Ignorance at The Economist
Over the years since 9/11, The Economist has run a series of commentaries on globalization, corporate responsibility and the common good under such titles as “Profits over people”, “Globalization and its critics”, “The good company”, and “Profits and the public good”. The pieces are clearly written and worth reading — if you’re interested in a refresher course on the best available thinking about 19th century economics.
Those of us who struggle with 21st century realities, however, need access to better and different thinking. It’s been more than 230 years since Adam Smith wrote about the power of self interest to motivate his local butcher, brewer and baker. Today, the vast majority of those who read The Economist, like the rest of us, get our dinner from ‘farm through food’ chains that stretch across the globe and run through thousands of corporations. “Self interest” continues to matter tremendously. But, the ‘self’ in the phrase is no longer traceable to a local baker or butcher.
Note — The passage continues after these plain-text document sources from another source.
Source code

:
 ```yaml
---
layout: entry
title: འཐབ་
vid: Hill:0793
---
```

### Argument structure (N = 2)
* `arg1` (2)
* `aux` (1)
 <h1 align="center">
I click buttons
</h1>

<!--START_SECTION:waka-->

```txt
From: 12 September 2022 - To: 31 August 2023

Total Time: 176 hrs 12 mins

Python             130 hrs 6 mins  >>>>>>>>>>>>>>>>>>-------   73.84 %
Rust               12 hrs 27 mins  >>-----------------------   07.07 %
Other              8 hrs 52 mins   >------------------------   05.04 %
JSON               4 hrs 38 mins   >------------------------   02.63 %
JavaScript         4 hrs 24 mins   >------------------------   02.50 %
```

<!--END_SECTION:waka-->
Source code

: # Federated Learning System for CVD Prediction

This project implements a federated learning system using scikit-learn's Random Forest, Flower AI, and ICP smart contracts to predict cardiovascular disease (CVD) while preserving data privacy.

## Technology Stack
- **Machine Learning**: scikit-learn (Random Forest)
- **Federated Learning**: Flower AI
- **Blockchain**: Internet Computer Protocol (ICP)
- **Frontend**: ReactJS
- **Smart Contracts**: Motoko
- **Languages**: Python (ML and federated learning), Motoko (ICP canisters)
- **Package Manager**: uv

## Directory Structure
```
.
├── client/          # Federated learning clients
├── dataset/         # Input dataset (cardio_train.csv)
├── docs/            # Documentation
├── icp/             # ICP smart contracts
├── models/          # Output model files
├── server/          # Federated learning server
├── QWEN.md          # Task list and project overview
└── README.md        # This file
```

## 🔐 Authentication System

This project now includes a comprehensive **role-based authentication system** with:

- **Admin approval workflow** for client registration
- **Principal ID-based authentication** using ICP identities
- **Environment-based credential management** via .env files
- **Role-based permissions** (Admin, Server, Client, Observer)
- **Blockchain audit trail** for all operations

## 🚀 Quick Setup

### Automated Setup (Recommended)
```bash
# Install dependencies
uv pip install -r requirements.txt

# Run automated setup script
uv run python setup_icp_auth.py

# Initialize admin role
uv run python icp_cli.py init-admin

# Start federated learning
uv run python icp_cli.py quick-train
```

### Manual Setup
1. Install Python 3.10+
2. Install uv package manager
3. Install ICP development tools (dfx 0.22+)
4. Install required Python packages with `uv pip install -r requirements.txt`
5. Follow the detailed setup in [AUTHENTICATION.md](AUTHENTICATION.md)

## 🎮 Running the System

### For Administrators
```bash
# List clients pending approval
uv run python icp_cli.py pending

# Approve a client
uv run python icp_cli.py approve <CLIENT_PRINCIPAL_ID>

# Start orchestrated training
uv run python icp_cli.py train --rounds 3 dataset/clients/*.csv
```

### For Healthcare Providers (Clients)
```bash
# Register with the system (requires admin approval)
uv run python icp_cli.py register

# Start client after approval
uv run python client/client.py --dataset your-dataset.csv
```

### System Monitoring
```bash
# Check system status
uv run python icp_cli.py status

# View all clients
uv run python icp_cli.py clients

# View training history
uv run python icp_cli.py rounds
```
It’s just more complicated than that.
Continuing to preach — and the tone in these pieces could easily come from a pulpit – about the wondrous power of the profit orientation to bring good things to life has all the superficial appeal of an idiot savant. Yes, there is wisdom. Profits and the profit orientation in markets matters to the health and well being of the globe.
But, note to The Economist: we already know that.
How about taking the risk to learn something new — something that can actually help the rest of us make choices in dealing with complex current reality?